Frostbitten Plumeria Unable to Be Saved
Q: Our large plumeria was severely damaged by frost this past winter. There does not seem to be any signs of new growth and when I cut off branches they are dry and hollow. Is there any chance the plant will make a comeback?
A: Sadly, no. Last winter's freeze was particularly severe in your area and if the plant was going to survive, signs of life would have appeared by now. Plumeria plants are subject to damage when temperatures dip below 28 degrees Fahrenheit.
When winter temperatures are expected to drop below this mark, some protection can be realized by tenting the plants with plastic covers.

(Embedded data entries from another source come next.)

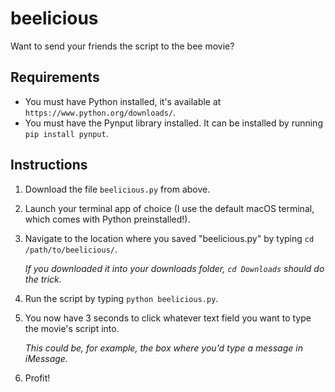 # beelicious
Want to send your friends the script to the bee movie?

## Requirements
* You must have Python installed, it's available at `https://www.python.org/downloads/`.
* You must have the Pynput library installed. It can be installed by running `pip install pynput`.

## Instructions
1. Download the file `beelicious.py` from above.
1. Launch your terminal app of choice (I use the default macOS terminal, which comes with Python preinstalled!).
2. Navigate to the location where you saved "beelicious.py" by typing `cd /path/to/beelicious/`.

	_If you downloaded it into your downloads folder, `cd Downloads` should do the trick._
3. Run the script by typing `python beelicious.py`.
4. You now have 3 seconds to click whatever text field you want to type the movie's script into.

	_This could be, for example, the box where you'd type a message in iMessage._
5. Profit!
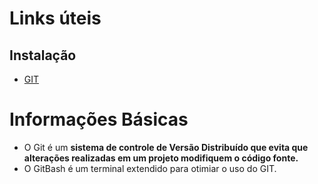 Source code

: # Links úteis

## Instalação
 - [GIT](https://git-scm.com/)

# Informações Básicas
 - O Git é um **sistema de controle de Versão Distribuído que evita que alterações realizadas em um projeto modifiquem o código fonte.**
 - O GitBash é um terminal extendido para otimiar o uso do GIT.
   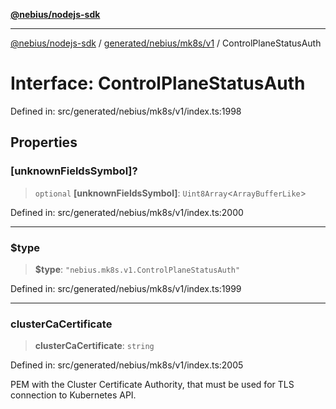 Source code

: [**@nebius/nodejs-sdk**](../../../../../README.md)

---

[@nebius/nodejs-sdk](../../../../../README.md) / [generated/nebius/mk8s/v1](../README.md) / ControlPlaneStatusAuth

# Interface: ControlPlaneStatusAuth

Defined in: src/generated/nebius/mk8s/v1/index.ts:1998

## Properties

### \[unknownFieldsSymbol\]?

> `optional` **\[unknownFieldsSymbol\]**: `Uint8Array`\<`ArrayBufferLike`\>

Defined in: src/generated/nebius/mk8s/v1/index.ts:2000

---

### $type

> **$type**: `"nebius.mk8s.v1.ControlPlaneStatusAuth"`

Defined in: src/generated/nebius/mk8s/v1/index.ts:1999

---

### clusterCaCertificate

> **clusterCaCertificate**: `string`

Defined in: src/generated/nebius/mk8s/v1/index.ts:2005

PEM with the Cluster Certificate Authority, that must be used for TLS connection to Kubernetes API.
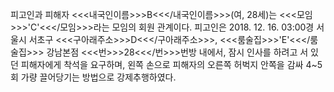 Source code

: 피고인과 피해자 <<<내국인이름>>>B<<</내국인이름>>>(여, 28세)는 <<<모임>>>'C'<<</모임>>>라는 모임의 회원 관계이다. 피고인은 2018. 12. 16. 03:00경 서울시 서초구 <<<구아래주소>>>D<<</구아래주소>>>, <<<룸술집>>>'E'<<</룸술집>>> 강남본점 <<<번>>>28<<</번>>>번방 내에서, 잠시 인사를 하려고 서 있던 피해자에게 착석을 요구하며, 왼쪽 손으로 피해자의 오른쪽 허벅지 안쪽을 감싸 4~5회 가량 끌어당기는 방법으로 강제추행하였다.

The plastic requires some type of frame so it doesn't come into contact with the foliage. Always remove the covering promptly after danger of frost has passed.

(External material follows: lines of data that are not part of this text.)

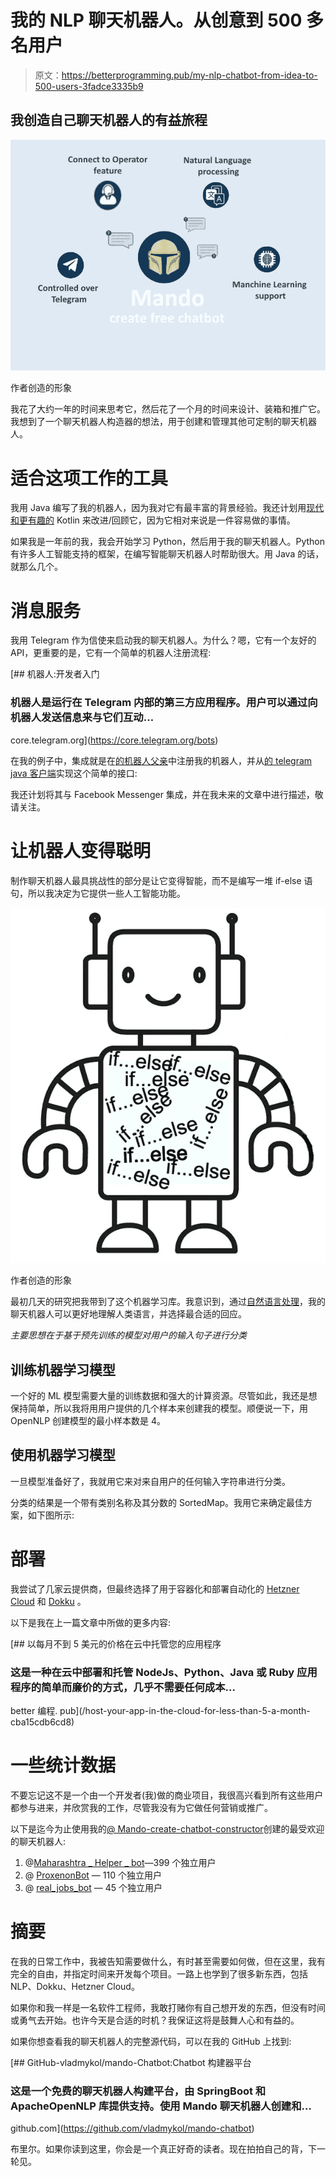 # 我的 NLP 聊天机器人。从创意到 500 多名用户

> 原文：<https://betterprogramming.pub/my-nlp-chatbot-from-idea-to-500-users-3fadce3335b9>

## 我创造自己聊天机器人的有益旅程

![](img/0333ddc29ff8ab6451f70ed486fe2796.png)

作者创造的形象

我花了大约一年的时间来思考它，然后花了一个月的时间来设计、装箱和推广它。我想到了一个聊天机器人构造器的想法，用于创建和管理其他可定制的聊天机器人。

# 适合这项工作的工具

我用 Java 编写了我的机器人，因为我对它有最丰富的背景经验。我还计划用[现代和更有趣的](https://medium.vladmykol.com/best-kotlin-features-that-i-value-most-as-java-developer-part-2-ee2c7bde74ef) Kotlin 来改进/回顾它，因为它相对来说是一件容易做的事情。

如果我是一年前的我，我会开始学习 Python，然后用于我的聊天机器人。Python 有许多人工智能支持的框架，在编写智能聊天机器人时帮助很大。用 Java 的话，就那么几个。

# 消息服务

我用 Telegram 作为信使来启动我的聊天机器人。为什么？嗯，它有一个友好的 API，更重要的是，它有一个简单的机器人注册流程:

[](https://core.telegram.org/bots) [## 机器人:开发者入门

### 机器人是运行在 Telegram 内部的第三方应用程序。用户可以通过向机器人发送信息来与它们互动…

core.telegram.org](https://core.telegram.org/bots) 

在我的例子中，集成就是在[的机器人父亲](https://t.me/botfather)中注册我的机器人，并从[的 telegram java 客户端](https://github.com/rubenlagus/TelegramBots)实现这个简单的接口:

我还计划将其与 Facebook Messenger 集成，并在我未来的文章中进行描述，敬请关注。

# 让机器人变得聪明

制作聊天机器人最具挑战性的部分是让它变得智能，而不是编写一堆 if-else 语句，所以我决定为它提供一些人工智能功能。

![](img/58698515e81a6f8925bd08c255cbfba1.png)

作者创造的形象

最初几天的研究把我带到了这个机器学习库。我意识到，通过[自然语言处理](https://en.wikipedia.org/wiki/Natural_language_processing)，我的聊天机器人可以更好地理解人类语言，并选择最合适的回应。

*主要思想在于基于预先训练的模型对用户的输入句子进行分类*

## 训练机器学习模型

一个好的 ML 模型需要大量的训练数据和强大的计算资源。尽管如此，我还是想保持简单，所以我将用用户提供的几个样本来创建我的模型。顺便说一下，用 OpenNLP 创建模型的最小样本数是 4。

## 使用机器学习模型

一旦模型准备好了，我就用它来对来自用户的任何输入字符串进行分类。

分类的结果是一个带有类别名称及其分数的 SortedMap。我用它来确定最佳方案，如下图所示:

# 部署

我尝试了几家云提供商，但最终选择了用于容器化和部署自动化的 [Hetzner Cloud](/aws-vs-digital-ocean-vs-hetzner-cloud-which-has-the-best-value-for-money-bd9cb3c06dee) 和 [Dokku](https://dokku.com/) 。

以下是我在上一篇文章中所做的更多内容:

[](/host-your-app-in-the-cloud-for-less-than-5-a-month-cba15cdb6cd8) [## 以每月不到 5 美元的价格在云中托管您的应用程序

### 这是一种在云中部署和托管 NodeJs、Python、Java 或 Ruby 应用程序的简单而廉价的方式，几乎不需要任何成本…

better 编程. pub](/host-your-app-in-the-cloud-for-less-than-5-a-month-cba15cdb6cd8) 

# 一些统计数据

不要忘记这不是一个由一个开发者(我)做的商业项目，我很高兴看到所有这些用户都参与进来，并欣赏我的工作，尽管我没有为它做任何营销或推广。

以下是迄今为止使用我的[@ Mando-create-chatbot-constructor](http://t.me/create_free_chatbot)创建的最受欢迎的聊天机器人:

1.  @[Maharashtra _ Helper _ bot](http://t.me/Maharashtra_Helper_bot)—399 个独立用户
2.  @ [ProxenonBot](http://t.me/ProxenonBot) — 110 个独立用户
3.  @ [real_jobs_bot](http://t.me/real_jobs_bot) — 45 个独立用户

# 摘要

在我的日常工作中，我被告知需要做什么，有时甚至需要如何做，但在这里，我有完全的自由，并指定时间来开发每个项目。一路上也学到了很多新东西，包括 NLP、Dokku、Hetzner Cloud。

如果你和我一样是一名软件工程师，我敢打赌你有自己想开发的东西，但没有时间或勇气去开始。也许今天是合适的时机？我保证这将是鼓舞人心和有益的。

如果你想查看我的聊天机器人的完整源代码，可以在我的 GitHub 上找到:

[](https://github.com/vladmykol/mando-chatbot) [## GitHub-vladmykol/mando-Chatbot:Chatbot 构建器平台

### 这是一个免费的聊天机器人构建平台，由 SpringBoot 和 ApacheOpenNLP 库提供支持。使用 Mando 聊天机器人创建和…

github.com](https://github.com/vladmykol/mando-chatbot) 

布里尔。如果你读到这里，你会是一个真正好奇的读者。现在拍拍自己的背，下一轮见。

Bartlett Pear Not Suited to Southland
Q: My Bartlett pear tree is large and healthy looking, but it has never produced any fruit. Why?
A: Unfortunately, it probably never will produce fruit. The Bartlett pear tree is not suited to most Southland climatic zones. With the exception of some of the higher elevation areas, the trees do not get enough winter chilling for proper fruit production.

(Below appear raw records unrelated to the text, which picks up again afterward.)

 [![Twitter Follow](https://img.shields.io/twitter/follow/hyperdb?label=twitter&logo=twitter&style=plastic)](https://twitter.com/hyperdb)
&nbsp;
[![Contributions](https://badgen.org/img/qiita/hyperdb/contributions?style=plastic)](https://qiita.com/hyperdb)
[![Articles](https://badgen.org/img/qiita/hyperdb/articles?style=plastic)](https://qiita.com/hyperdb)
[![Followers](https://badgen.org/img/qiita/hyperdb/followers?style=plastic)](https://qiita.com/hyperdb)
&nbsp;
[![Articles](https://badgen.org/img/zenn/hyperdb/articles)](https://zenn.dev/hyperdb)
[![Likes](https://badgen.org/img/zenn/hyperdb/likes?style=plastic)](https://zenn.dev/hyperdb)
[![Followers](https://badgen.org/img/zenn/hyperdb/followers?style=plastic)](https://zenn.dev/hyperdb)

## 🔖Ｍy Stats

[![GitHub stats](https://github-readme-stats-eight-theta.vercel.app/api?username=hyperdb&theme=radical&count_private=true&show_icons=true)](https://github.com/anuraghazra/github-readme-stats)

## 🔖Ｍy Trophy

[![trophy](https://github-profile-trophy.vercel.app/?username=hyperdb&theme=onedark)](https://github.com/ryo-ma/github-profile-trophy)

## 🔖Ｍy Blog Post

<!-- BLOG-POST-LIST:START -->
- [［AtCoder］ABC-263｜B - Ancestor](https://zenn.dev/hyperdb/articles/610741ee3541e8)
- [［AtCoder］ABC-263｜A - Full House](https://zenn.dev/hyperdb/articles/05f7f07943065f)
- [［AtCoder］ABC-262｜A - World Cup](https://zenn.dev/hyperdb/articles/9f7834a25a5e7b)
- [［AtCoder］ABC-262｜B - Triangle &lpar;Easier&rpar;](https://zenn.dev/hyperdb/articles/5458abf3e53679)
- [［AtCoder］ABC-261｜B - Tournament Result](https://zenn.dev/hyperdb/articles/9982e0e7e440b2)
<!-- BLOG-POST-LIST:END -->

Flash Tape May Keep Birds Off Seeded Lawns
Q: I reseeded my lawn on two different occasions with bad results. Both times birds ate most of the seeds. I placed windmills and large stuffy children's animals on the lawn to keep the birds away, but they were no help. Can you help?
A: There is a new product from Japan called "bird scare flash tape" that has proven effective in scaring birds away. The product consists of mylar coated plastic tape. It is brilliant, shiny red on one side and silver on the other.
Sunlight is reflected off the tape and seems to signal danger to birds. Most experts believe that the birds associate the flashing tape with fire. More information about the tape may be obtained from Modern Agri-Products, 3770 Aldergrove Rd., Ferndale, Wash. 98248.
Where You Can Find Miniature Roses
Q: Can you tell me of any nurseries in Southern California that specialize in miniature roses?
A: Here are four: Pixie Treasures Nursery, 4121 Prospect Ave., Yorba Linda 92686; Nor'East Miniature Roses, Box 473, Ontario 91762, Tiny Petals Nursery, 489 Minot Ave., Chula Vista 92010 and Moore Miniature Roses, 2519 E. Noble Ave., Visalia 93277.
Day Lilies Need Sun to Bring Out Flowers
Q: My day lilies are healthy looking but they don't produce flowers. What is the problem?
A: You don't say so in your letter, but I suspect you have planted your day lilies in a shady area. While the plants will endure in shade, they need at least partial sun to produce blooms.